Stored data
::::

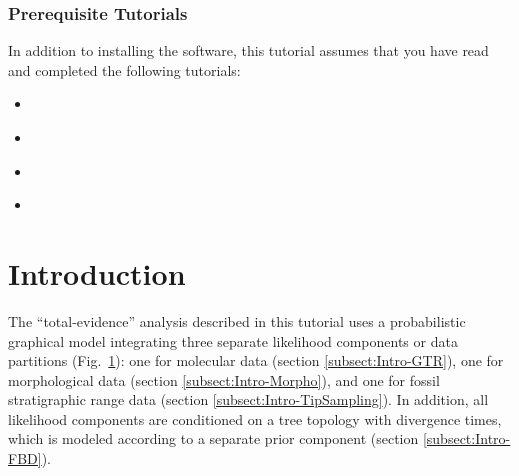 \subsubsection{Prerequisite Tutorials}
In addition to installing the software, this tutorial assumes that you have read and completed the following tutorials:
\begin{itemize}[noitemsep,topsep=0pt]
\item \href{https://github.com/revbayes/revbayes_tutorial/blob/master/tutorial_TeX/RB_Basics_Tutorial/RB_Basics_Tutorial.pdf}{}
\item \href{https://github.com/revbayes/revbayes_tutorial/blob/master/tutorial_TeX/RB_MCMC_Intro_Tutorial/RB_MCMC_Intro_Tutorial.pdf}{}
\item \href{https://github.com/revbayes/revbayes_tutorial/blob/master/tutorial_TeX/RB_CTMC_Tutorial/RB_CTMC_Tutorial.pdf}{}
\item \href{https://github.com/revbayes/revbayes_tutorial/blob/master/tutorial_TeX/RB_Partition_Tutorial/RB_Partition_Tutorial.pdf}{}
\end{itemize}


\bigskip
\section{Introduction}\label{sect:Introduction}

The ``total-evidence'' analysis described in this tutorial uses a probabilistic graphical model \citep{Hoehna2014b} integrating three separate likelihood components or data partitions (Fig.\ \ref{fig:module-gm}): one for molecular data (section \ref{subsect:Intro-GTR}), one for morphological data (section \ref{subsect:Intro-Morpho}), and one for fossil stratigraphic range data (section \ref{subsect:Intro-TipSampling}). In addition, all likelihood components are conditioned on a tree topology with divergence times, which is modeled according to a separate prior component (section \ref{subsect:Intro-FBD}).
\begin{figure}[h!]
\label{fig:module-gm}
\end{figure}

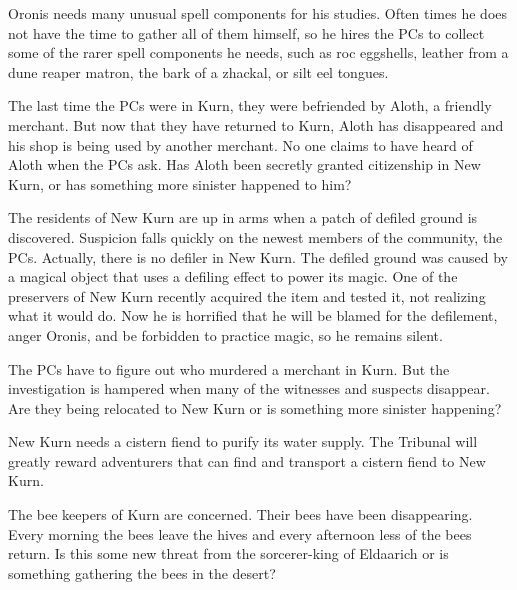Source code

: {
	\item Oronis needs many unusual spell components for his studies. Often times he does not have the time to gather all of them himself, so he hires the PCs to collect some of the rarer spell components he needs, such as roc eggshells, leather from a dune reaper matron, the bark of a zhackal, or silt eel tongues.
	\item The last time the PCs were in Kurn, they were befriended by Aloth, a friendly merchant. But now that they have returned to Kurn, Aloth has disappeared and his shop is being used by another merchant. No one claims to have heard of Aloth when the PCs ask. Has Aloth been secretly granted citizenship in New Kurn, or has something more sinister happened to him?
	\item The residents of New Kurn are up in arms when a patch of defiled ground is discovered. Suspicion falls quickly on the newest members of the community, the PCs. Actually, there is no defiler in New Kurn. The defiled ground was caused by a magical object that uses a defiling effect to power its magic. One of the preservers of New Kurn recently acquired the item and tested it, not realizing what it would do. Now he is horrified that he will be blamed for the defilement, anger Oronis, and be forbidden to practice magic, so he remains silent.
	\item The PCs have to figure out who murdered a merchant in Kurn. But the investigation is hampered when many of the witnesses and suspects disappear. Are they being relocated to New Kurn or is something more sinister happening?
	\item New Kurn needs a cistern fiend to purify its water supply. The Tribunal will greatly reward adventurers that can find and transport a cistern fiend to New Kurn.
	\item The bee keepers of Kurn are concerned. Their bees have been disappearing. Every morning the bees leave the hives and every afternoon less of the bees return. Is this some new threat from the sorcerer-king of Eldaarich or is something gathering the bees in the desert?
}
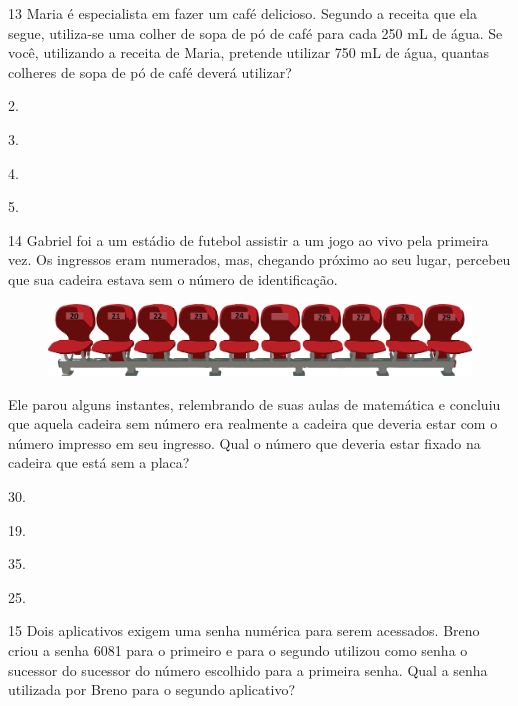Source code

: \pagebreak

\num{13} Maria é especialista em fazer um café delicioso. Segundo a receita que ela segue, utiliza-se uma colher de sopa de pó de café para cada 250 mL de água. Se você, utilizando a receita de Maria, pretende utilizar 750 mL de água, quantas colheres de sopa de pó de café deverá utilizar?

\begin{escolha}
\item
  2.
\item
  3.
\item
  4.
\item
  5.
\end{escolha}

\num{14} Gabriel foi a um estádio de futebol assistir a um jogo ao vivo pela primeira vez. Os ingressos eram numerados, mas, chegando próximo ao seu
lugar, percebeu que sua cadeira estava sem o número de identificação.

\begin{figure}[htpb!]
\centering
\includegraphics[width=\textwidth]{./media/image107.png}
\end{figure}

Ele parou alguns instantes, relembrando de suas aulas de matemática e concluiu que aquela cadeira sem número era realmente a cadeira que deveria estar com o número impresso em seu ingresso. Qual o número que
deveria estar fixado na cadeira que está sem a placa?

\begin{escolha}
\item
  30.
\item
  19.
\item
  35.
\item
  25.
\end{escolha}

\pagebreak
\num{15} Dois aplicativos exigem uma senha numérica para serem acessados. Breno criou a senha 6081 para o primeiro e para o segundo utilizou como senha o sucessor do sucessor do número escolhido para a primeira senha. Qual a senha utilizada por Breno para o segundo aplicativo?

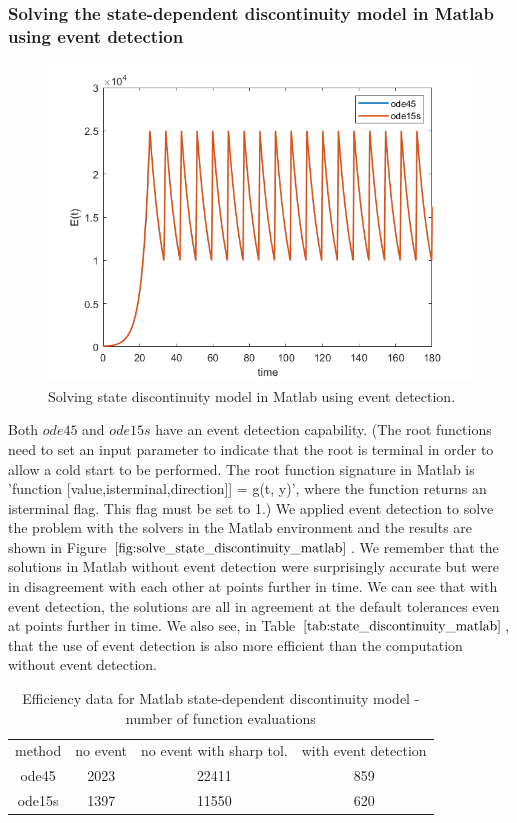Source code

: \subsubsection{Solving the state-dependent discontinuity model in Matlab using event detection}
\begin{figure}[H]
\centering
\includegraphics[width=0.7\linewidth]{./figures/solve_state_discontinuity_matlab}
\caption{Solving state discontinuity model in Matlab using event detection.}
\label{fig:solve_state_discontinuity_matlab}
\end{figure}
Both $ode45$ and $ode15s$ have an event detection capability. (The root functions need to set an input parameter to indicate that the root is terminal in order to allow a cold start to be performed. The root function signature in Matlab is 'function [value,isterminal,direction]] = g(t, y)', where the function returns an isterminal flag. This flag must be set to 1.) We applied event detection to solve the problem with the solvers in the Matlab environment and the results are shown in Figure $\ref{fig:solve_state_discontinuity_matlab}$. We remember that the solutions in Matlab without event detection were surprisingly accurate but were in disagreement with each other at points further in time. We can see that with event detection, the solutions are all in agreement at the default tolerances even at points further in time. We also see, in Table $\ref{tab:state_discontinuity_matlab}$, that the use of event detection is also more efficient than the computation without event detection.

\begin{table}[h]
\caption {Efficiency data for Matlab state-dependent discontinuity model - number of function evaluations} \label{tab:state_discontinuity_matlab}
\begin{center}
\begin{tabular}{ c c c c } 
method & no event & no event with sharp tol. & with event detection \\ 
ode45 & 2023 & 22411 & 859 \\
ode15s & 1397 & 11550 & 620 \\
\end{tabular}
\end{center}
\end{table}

::::

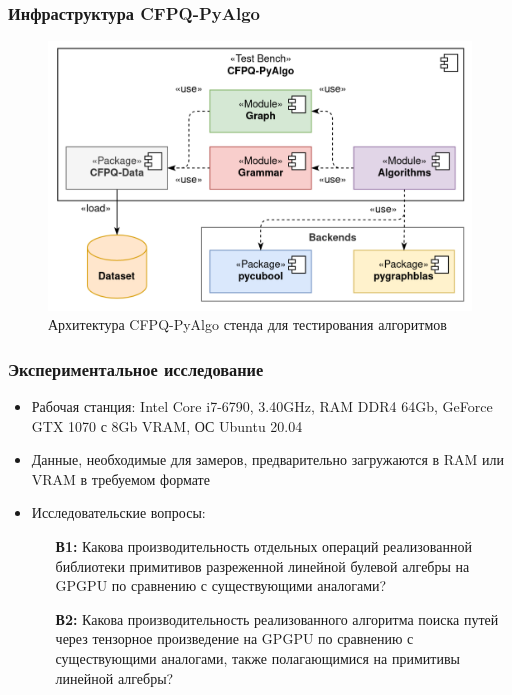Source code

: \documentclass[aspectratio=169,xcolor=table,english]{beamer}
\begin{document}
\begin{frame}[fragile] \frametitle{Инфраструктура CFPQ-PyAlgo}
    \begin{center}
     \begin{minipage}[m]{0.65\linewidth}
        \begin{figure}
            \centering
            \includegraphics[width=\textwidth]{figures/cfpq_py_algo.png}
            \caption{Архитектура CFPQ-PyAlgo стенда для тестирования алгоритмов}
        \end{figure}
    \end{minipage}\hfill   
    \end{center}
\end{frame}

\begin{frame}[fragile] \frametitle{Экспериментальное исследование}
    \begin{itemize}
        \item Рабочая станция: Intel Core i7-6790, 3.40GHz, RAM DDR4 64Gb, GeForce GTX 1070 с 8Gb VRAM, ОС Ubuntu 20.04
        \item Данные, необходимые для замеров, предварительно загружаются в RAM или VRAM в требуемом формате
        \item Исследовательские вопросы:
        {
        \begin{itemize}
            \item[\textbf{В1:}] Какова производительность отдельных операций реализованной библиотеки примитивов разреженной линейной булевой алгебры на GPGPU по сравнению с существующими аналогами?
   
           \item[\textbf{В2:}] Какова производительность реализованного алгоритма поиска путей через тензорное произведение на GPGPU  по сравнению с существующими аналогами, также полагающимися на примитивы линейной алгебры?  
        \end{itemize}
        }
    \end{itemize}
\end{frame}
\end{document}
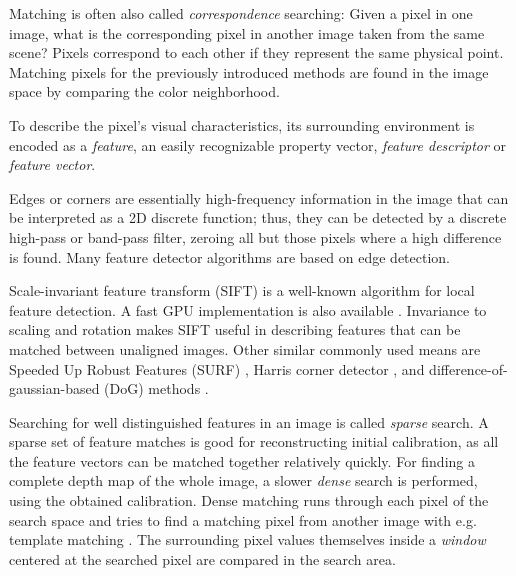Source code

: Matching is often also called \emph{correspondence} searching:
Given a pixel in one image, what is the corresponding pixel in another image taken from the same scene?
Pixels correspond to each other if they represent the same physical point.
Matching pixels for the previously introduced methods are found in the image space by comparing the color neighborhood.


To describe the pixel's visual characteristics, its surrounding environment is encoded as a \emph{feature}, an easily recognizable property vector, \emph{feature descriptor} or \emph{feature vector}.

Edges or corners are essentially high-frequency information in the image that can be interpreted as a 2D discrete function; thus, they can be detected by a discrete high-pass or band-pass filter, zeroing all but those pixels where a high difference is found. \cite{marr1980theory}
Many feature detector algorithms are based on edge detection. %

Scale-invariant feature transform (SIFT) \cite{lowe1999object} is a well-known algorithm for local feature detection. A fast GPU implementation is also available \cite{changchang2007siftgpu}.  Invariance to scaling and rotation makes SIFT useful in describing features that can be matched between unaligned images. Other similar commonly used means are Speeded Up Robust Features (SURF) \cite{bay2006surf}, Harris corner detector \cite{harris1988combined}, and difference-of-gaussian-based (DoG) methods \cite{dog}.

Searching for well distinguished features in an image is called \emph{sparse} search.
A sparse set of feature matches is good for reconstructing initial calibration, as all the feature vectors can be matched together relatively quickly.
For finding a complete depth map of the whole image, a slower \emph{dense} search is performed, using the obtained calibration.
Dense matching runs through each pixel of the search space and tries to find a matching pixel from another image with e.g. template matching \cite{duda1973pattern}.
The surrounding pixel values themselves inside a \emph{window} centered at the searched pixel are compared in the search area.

::::

→ Work required
Take every line above that includes the string "itemize" and return it.

→ Answer to this task
\begin{itemize}[noitemsep,topsep=0pt]
\end{itemize}
    \begin{itemize}
        \begin{itemize}
        \end{itemize}
    \end{itemize}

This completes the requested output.